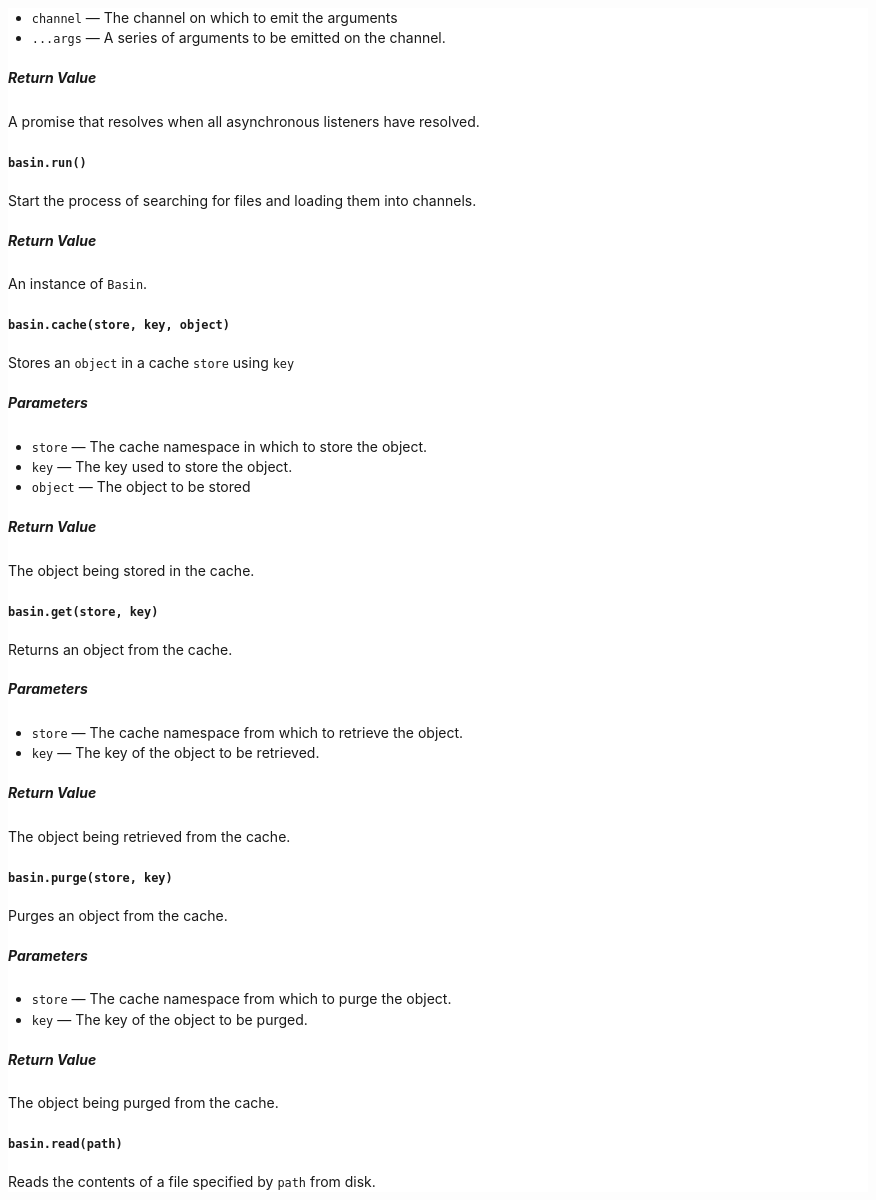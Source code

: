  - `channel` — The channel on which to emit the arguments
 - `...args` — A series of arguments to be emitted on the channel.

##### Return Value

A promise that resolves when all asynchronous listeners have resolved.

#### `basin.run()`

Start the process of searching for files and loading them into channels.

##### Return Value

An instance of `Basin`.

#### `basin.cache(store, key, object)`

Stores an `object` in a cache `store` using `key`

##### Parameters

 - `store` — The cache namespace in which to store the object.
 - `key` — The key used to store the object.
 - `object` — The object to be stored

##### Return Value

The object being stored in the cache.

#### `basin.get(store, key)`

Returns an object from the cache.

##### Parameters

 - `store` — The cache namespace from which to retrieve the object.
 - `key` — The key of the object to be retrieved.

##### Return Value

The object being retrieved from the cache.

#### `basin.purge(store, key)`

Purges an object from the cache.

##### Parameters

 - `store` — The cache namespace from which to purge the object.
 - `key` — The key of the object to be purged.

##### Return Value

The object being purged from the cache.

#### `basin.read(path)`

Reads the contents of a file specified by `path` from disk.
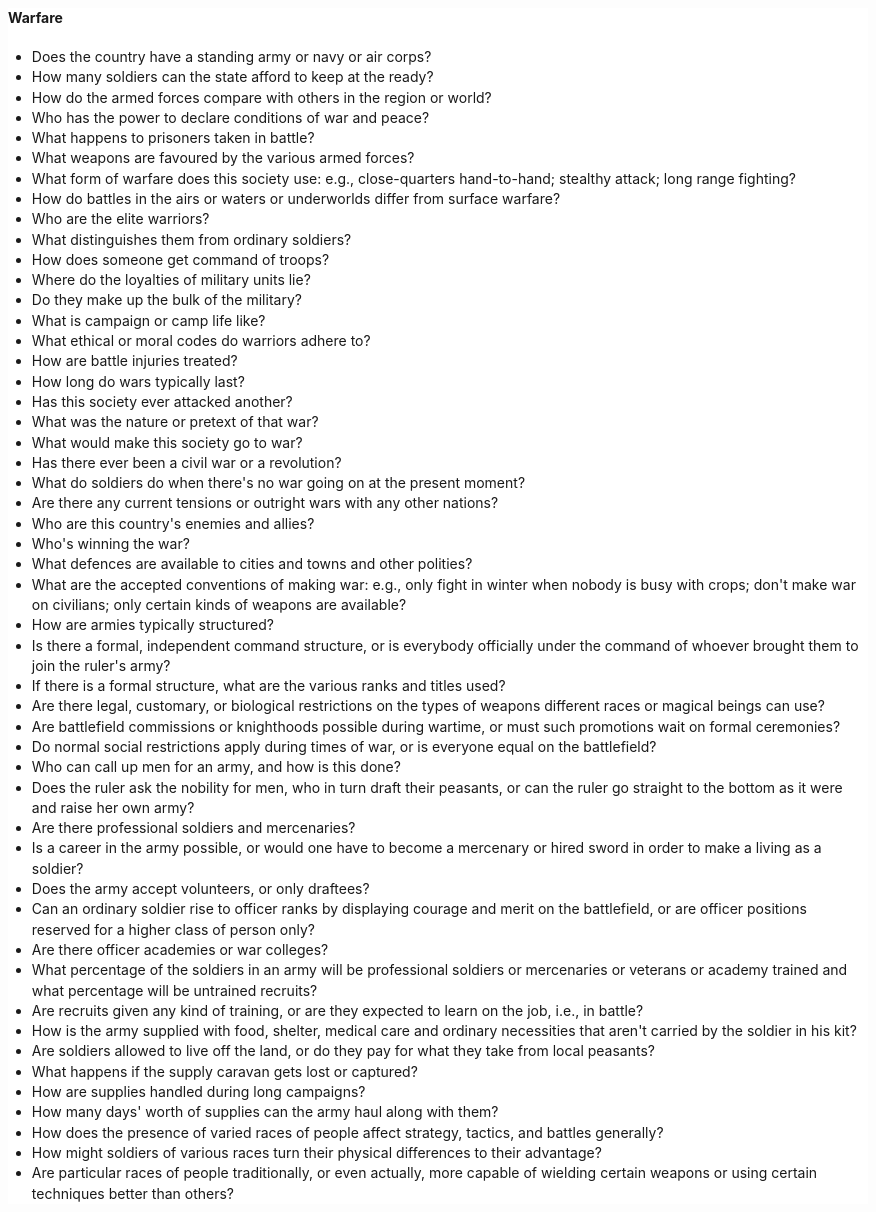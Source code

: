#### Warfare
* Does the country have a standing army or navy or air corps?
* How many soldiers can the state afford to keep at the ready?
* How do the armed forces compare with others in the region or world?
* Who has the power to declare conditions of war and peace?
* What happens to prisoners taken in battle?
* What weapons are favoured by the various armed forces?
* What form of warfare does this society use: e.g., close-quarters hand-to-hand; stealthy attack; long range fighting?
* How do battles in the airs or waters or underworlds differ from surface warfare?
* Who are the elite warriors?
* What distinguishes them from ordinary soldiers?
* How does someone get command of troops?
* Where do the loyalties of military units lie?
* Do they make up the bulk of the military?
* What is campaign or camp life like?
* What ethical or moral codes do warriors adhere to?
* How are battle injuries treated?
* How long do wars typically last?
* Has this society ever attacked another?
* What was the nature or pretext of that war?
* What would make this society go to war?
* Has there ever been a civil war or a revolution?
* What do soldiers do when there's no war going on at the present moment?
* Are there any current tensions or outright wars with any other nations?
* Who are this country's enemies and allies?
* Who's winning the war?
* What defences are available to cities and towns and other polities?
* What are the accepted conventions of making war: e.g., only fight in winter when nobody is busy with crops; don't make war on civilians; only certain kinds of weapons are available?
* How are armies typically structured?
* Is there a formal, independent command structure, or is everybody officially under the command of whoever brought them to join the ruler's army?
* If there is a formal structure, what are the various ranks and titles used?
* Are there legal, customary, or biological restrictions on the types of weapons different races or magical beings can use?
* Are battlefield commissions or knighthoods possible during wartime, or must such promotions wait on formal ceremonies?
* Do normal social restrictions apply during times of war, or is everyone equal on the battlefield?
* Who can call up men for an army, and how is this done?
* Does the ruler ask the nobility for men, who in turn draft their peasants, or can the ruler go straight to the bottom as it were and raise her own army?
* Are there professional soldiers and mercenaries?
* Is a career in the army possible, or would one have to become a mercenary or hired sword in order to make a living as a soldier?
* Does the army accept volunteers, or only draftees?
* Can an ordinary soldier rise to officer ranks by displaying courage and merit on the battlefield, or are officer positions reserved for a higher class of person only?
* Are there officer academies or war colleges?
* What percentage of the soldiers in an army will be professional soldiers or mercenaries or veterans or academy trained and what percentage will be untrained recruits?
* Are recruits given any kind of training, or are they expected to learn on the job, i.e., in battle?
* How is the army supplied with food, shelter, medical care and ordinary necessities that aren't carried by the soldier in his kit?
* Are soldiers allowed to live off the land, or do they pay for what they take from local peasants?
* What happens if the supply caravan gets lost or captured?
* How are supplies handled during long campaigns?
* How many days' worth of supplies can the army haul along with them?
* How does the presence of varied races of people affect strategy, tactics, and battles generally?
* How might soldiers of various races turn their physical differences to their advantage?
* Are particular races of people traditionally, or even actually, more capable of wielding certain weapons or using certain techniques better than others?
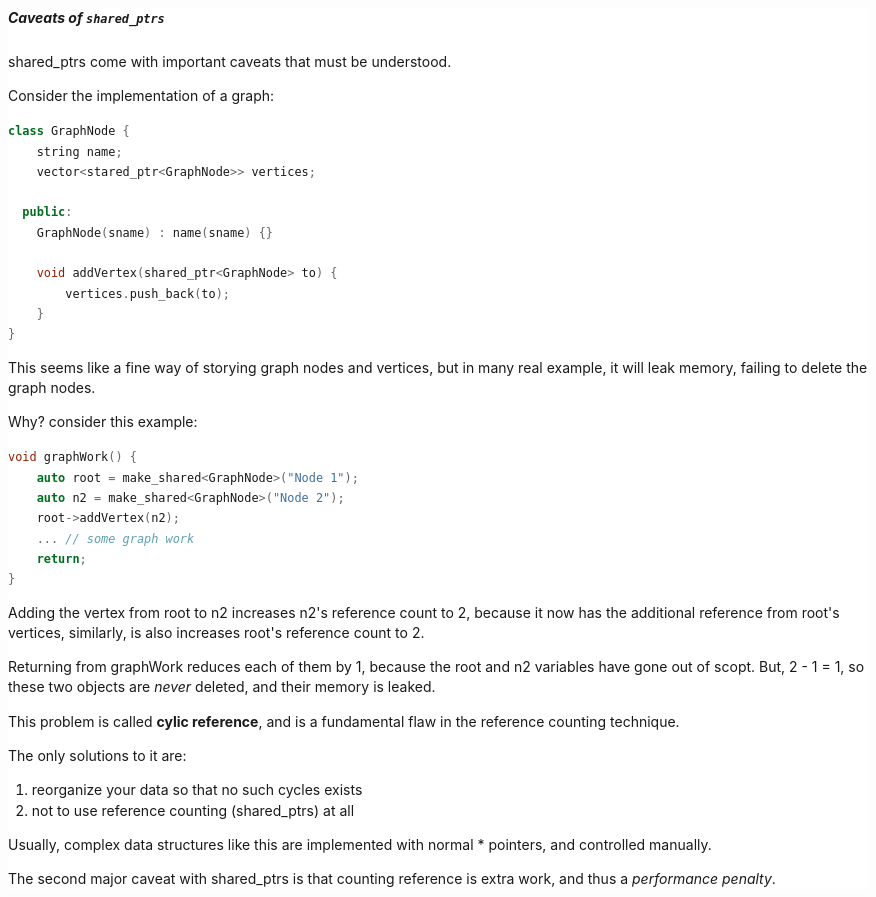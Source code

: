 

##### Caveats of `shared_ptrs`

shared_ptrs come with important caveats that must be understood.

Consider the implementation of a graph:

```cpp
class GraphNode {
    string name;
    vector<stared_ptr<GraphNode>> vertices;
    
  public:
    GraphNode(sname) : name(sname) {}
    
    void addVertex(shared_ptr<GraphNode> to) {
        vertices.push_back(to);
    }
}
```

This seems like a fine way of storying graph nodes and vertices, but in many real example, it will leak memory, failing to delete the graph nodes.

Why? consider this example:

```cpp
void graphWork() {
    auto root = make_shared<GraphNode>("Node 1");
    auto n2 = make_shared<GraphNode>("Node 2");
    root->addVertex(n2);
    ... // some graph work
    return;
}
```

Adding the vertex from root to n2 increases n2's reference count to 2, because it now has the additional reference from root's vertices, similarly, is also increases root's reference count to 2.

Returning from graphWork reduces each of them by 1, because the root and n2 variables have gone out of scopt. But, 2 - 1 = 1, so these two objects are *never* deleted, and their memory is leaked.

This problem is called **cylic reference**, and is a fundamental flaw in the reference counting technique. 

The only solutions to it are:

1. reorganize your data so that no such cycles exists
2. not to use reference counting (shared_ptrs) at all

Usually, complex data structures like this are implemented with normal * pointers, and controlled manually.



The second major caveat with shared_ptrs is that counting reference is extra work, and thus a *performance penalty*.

> _Your objective_
Using the entries above, give again exactly the lines from the line holding "battle injuries treated?" through the line holding "or only draftees?". Include both end lines and nothing else.

> _Solution for this problem_
* How are battle injuries treated?
* How long do wars typically last?
* Has this society ever attacked another?
* What was the nature or pretext of that war?
* What would make this society go to war?
* Has there ever been a civil war or a revolution?
* What do soldiers do when there's no war going on at the present moment?
* Are there any current tensions or outright wars with any other nations?
* Who are this country's enemies and allies?
* Who's winning the war?
* What defences are available to cities and towns and other polities?
* What are the accepted conventions of making war: e.g., only fight in winter when nobody is busy with crops; don't make war on civilians; only certain kinds of weapons are available?
* How are armies typically structured?
* Is there a formal, independent command structure, or is everybody officially under the command of whoever brought them to join the ruler's army?
* If there is a formal structure, what are the various ranks and titles used?
* Are there legal, customary, or biological restrictions on the types of weapons different races or magical beings can use?
* Are battlefield commissions or knighthoods possible during wartime, or must such promotions wait on formal ceremonies?
* Do normal social restrictions apply during times of war, or is everyone equal on the battlefield?
* Who can call up men for an army, and how is this done?
* Does the ruler ask the nobility for men, who in turn draft their peasants, or can the ruler go straight to the bottom as it were and raise her own army?
* Are there professional soldiers and mercenaries?
* Is a career in the army possible, or would one have to become a mercenary or hired sword in order to make a living as a soldier?
* Does the army accept volunteers, or only draftees?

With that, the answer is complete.